Esta multiplicidad de visiones contrapuestas cristaliza, claro, en el Ulises de Joyce.
La genialidad de Ulises estriba en que la obra dramatiza tres formas de conciencia (y en este sentido tres personajes): Bloom, Stephen y Molly. La interacción entre ellos, pero también la falta de conexión entre ellos, es la tensión de la composición de la ciudad misma. Porque lo que cada uno representa para el otro es un rol simbólico y la realidad con la que en última instancia pueden relacionarse ya no es un lugar ni un momento, a pesar de todos los angustiosos encuentros de ese día en Dublín. Es un modelo abstracto o, más estrictamente, inmanente de hombre y de mujer, de padre y de hijo; una familia, pero que no es una familia, cuyos miembros no pueden ponerse en contacto y se buscan recíprocamente a través de un mito y de una historia. La historia no ocurre en esta ciudad, sino en la pérdida de una ciudad, la pérdida de las relaciones. La única comunidad conocible está en la necesidad, el deseo, de formas de conciencia separadas y en fuga. (p. 304)
Esta «corriente de la consciencia», que veremos también en, por ejemplo, Las olas, de Virginia Woolf, es una reacción a la «experiencia de la ciudad».
En el siglo XX se ha dado y continúa dándose un conflicto profundo y confuso entre esta reaparición de lo colectivo, en sus formas metafísicas y psicológicas, y esa otra respuesta que, también dentro de las ciudades, ofrecía crear, a través de nuevas instituciones y nuevas ideas sociales, aquello cuya ausencia habían señalado Hardy y otros: una conciencia colectiva que pudiera percibir no solo a los individuos, sino también sus relaciones modificadas y cambiantes, y que, al percibir las relaciones y sus causas sociales, hallara los medios sociales de producir un cambio.

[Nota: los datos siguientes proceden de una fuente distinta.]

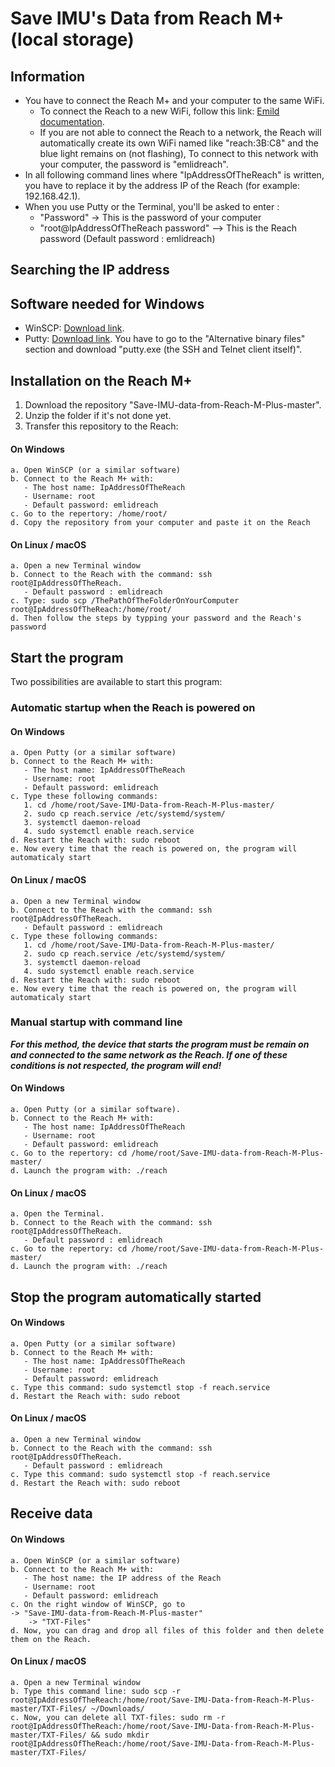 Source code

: # Save IMU's Data from Reach M+ (local storage)
## Information
- You have to connect the Reach M+ and your computer to the same WiFi. 
  - To connect the Reach to a new WiFi, follow this link: [Emild documentation](https://doc.emlid.com/reachm-plus/common/reachview/).
  - If you are not able to connect the Reach to a network, the Reach will automatically create its own WiFi named like "reach:3B:C8" and the blue light remains on (not flashing), To connect to this network with your computer, the password is "emlidreach". 
- In all following command lines where "IpAddressOfTheReach" is written, you have to replace it by the address IP of the Reach (for example: 192.168.42.1).
- When you use Putty or the Terminal, you'll be asked to enter :
  - "Password" -> This is the password of your computer
  - "root@IpAddressOfTheReach password" --> This is the Reach password (Default password : emlidreach)

## Searching the IP address

## Software needed for Windows
- WinSCP: [Download link](https://winscp.net/eng/download.php).
- Putty: [Download link](https://www.chiark.greenend.org.uk/~sgtatham/putty/latest.html). You have to go to the "Alternative binary files" section and download "putty.exe (the SSH and Telnet client itself)".

## Installation on the Reach M+
1. Download the repository "Save-IMU-data-from-Reach-M-Plus-master".
2. Unzip the folder if it's not done yet.
3. Transfer this repository to the Reach:
  #### On Windows
    a. Open WinSCP (or a similar software)
    b. Connect to the Reach M+ with:
       - The host name: IpAddressOfTheReach
       - Username: root
       - Default password: emlidreach
    c. Go to the repertory: /home/root/
    d. Copy the repository from your computer and paste it on the Reach
  #### On Linux / macOS
    a. Open a new Terminal window
    b. Connect to the Reach with the command: ssh root@IpAddressOfTheReach. 
       - Default password : emlidreach
    c. Type: sudo scp /ThePathOfTheFolderOnYourComputer root@IpAddressOfTheReach:/home/root/
    d. Then follow the steps by typping your password and the Reach's password

## Start the program
  Two possibilities are available to start this program:
  ### Automatic startup when the Reach is powered on
  ####  On Windows
    a. Open Putty (or a similar software)
    b. Connect to the Reach M+ with:
       - The host name: IpAddressOfTheReach
       - Username: root
       - Default password: emlidreach
    c. Type these following commands: 
       1. cd /home/root/Save-IMU-Data-from-Reach-M-Plus-master/
       2. sudo cp reach.service /etc/systemd/system/
       3. systemctl daemon-reload
       4. sudo systemctl enable reach.service
    d. Restart the Reach with: sudo reboot
    e. Now every time that the reach is powered on, the program will automaticaly start
  ####  On Linux / macOS
    a. Open a new Terminal window
    b. Connect to the Reach with the command: ssh root@IpAddressOfTheReach. 
       - Default password : emlidreach
    c. Type these following commands: 
       1. cd /home/root/Save-IMU-Data-from-Reach-M-Plus-master/
       2. sudo cp reach.service /etc/systemd/system/
       3. systemctl daemon-reload
       4. sudo systemctl enable reach.service
    d. Restart the Reach with: sudo reboot
    e. Now every time that the reach is powered on, the program will automaticaly start

  ### Manual startup with command line
  **_For this method, the device that starts the program must be remain on and connected to the same network as the Reach. If one of these conditions is not respected, the program will end!_**
  #### On Windows
    a. Open Putty (or a similar software).
    b. Connect to the Reach M+ with:
       - The host name: IpAddressOfTheReach
       - Username: root
       - Default password: emlidreach
    c. Go to the repertory: cd /home/root/Save-IMU-data-from-Reach-M-Plus-master/
    d. Launch the program with: ./reach
  #### On Linux / macOS
    a. Open the Terminal.
    b. Connect to the Reach with the command: ssh root@IpAddressOfTheReach. 
       - Default password : emlidreach
    c. Go to the repertory: cd /home/root/Save-IMU-data-from-Reach-M-Plus-master/
    d. Launch the program with: ./reach

## Stop the program automatically started
  ####  On Windows
    a. Open Putty (or a similar software)
    b. Connect to the Reach M+ with:
       - The host name: IpAddressOfTheReach
       - Username: root
       - Default password: emlidreach
    c. Type this command: sudo systemctl stop -f reach.service
    d. Restart the Reach with: sudo reboot
  ####  On Linux / macOS
    a. Open a new Terminal window
    b. Connect to the Reach with the command: ssh root@IpAddressOfTheReach. 
       - Default password : emlidreach
    c. Type this command: sudo systemctl stop -f reach.service
    d. Restart the Reach with: sudo reboot

## Receive data
  ####  On Windows
    a. Open WinSCP (or a similar software)
    b. Connect to the Reach M+ with:
       - The host name: the IP address of the Reach
       - Username: root
       - Default password: emlidreach
    c. On the right window of WinSCP, go to
	-> "Save-IMU-data-from-Reach-M-Plus-master"
		-> "TXT-Files"
    d. Now, you can drag and drop all files of this folder and then delete them on the Reach.
  ####  On Linux / macOS
    a. Open a new Terminal window
    b. Type this command line: sudo scp -r root@IpAddressOfTheReach:/home/root/Save-IMU-Data-from-Reach-M-Plus-master/TXT-Files/ ~/Downloads/
    c. Now, you can delete all TXT-files: sudo rm -r root@IpAddressOfTheReach:/home/root/Save-IMU-Data-from-Reach-M-Plus-master/TXT-Files/ && sudo mkdir root@IpAddressOfTheReach:/home/root/Save-IMU-Data-from-Reach-M-Plus-master/TXT-Files/
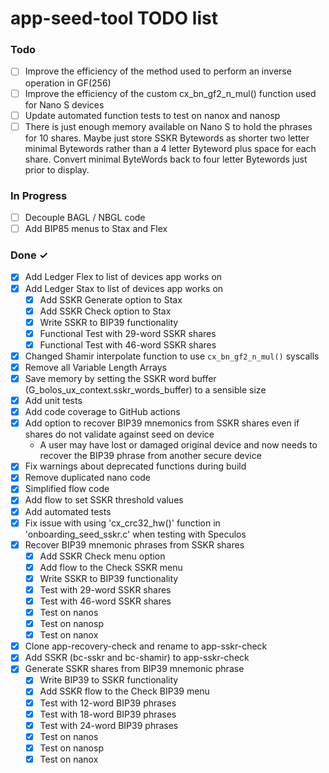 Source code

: # app-seed-tool TODO list

### Todo

- [ ] Improve the efficiency of the method used to perform an inverse operation in GF(256)
- [ ] Improve the efficiency of the custom cx_bn_gf2_n_mul() function used for Nano S devices
- [ ] Update automated function tests to test on nanox and nanosp
- [ ] There is just enough memory available on Nano S to hold the phrases for 10 shares. Maybe just store SSKR Bytewords as shorter two letter minimal Bytewords rather than a 4 letter Byteword plus space for each share. Convert minimal ByteWords back to four letter Bytewords just prior to display.

### In Progress

- [ ] Decouple BAGL / NBGL code
- [ ] Add BIP85 menus to Stax and Flex

### Done ✓

- [x] Add Ledger Flex to list of devices app works on
- [x] Add Ledger Stax to list of devices app works on
  - [x] Add SSKR Generate option to Stax
  - [x] Add SSKR Check option to Stax
  - [x] Write SSKR to BIP39 functionality
  - [x] Functional Test with 29-word SSKR shares
  - [x] Functional Test with 46-word SSKR shares
- [x] Changed Shamir interpolate function to use `cx_bn_gf2_n_mul()` syscalls
- [x] Remove all Variable Length Arrays
- [x] Save memory by setting the SSKR word buffer (G_bolos_ux_context.sskr_words_buffer) to a sensible size
- [x] Add unit tests
- [x] Add code coverage to GitHub actions
- [x] Add option to recover BIP39 mnemonics from SSKR shares even if shares do not validate against seed on device
  - A user may have lost or damaged original device and now needs to recover the BIP39 phrase from another secure device
- [x] Fix warnings about deprecated functions during build
- [x] Remove duplicated nano code
- [x] Simplified flow code
- [x] Add flow to set SSKR threshold values
- [x] Add automated tests
- [x] Fix issue with using 'cx_crc32_hw()' function in 'onboarding_seed_sskr.c' when testing with Speculos
- [x] Recover BIP39 mnemonic phrases from SSKR shares
  - [x] Add SSKR Check menu option
  - [x] Add flow to the Check SSKR menu
  - [x] Write SSKR to BIP39 functionality
  - [x] Test with 29-word SSKR shares
  - [x] Test with 46-word SSKR shares
  - [x] Test on nanos
  - [x] Test on nanosp
  - [x] Test on nanox
- [x] Clone app-recovery-check and rename to app-sskr-check
- [x] Add SSKR (bc-sskr and bc-shamir) to app-sskr-check
- [x] Generate SSKR shares from BIP39 mnemonic phrase
  - [x] Write BIP39 to SSKR functionality
  - [x] Add SSKR flow to the Check BIP39 menu
  - [x] Test with 12-word BIP39 phrases
  - [x] Test with 18-word BIP39 phrases
  - [x] Test with 24-word BIP39 phrases
  - [x] Test on nanos
  - [x] Test on nanosp
  - [x] Test on nanox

En realidad, fue de las ciudades de donde surgieron estas dos grandes ideas modernas transformadoras: el mito, en sus formas variables, y la revolución, en sus formas variables. Bajo presión, cada uno de ellos ofrece convertir al otro a sus propios términos. (p. 306)
Si la experiencia vital tendía cada vez más a la ciudad, sin embargo, el campo cobró una visión casi mítica, con la preponderancia sobre todo de la mansión solariega pero también de la cabaña. Las mansiones campestres de Henry James, por ejemplo, no son tanto la sede de una familia ancestral como «el placentero lugar de reunión de una rutina social metropolitana e internacional» (p. 308), como encontramos también, por ejemplo, en las mansiones de P. G. Wodehouse. Son mansiones surgidas del capital, no de la propia tierra; de personas adineradas, antes que terratenientes.
Pero el verdadero destino de la novela de las grandes mansiones campestres fue su evolución hacia la novela policial de clase media. En virtud de esa condición misma de abstracción y, sin embargo, de supervivencia superficialmente impresionante, la casona solariega pudo convertirse en el lugar de reunión aislada de un grupo de personas cuyas relaciones inmediatas y fugaces solo podían descifrarse mediante un modo abstracto de reconstrucción, antes que a través del análisis completo y conectado de cualquier comprensión más general. (p. 309)
En algunos casos la relación es testimonial (Agatha Christie), en otras se combina con ciertas fantasías sobre el tipo de vida que esas personas de una clase social distinta deben de llevar a cabo (Dorothy Sayers) y, en otras, se reduce a algunos elementos icónicos: «la arquitectura antigua, los añosos árboles y el ocasional fantasma». De ese lugar de centro de crímenes, la casa solariega ha devenido, a lo largo del siglo XX, una especie de comodín escénico: centro de proyectos, actividades de la policía secreta, escuelas, centros de investigación, museos… «En el siglo XX la mansión campestre tiene precisamente esa condición de disponibilidad abstracta e indiferencia de función», algo que «no es un final triste, es un final apropiado» (p. 309).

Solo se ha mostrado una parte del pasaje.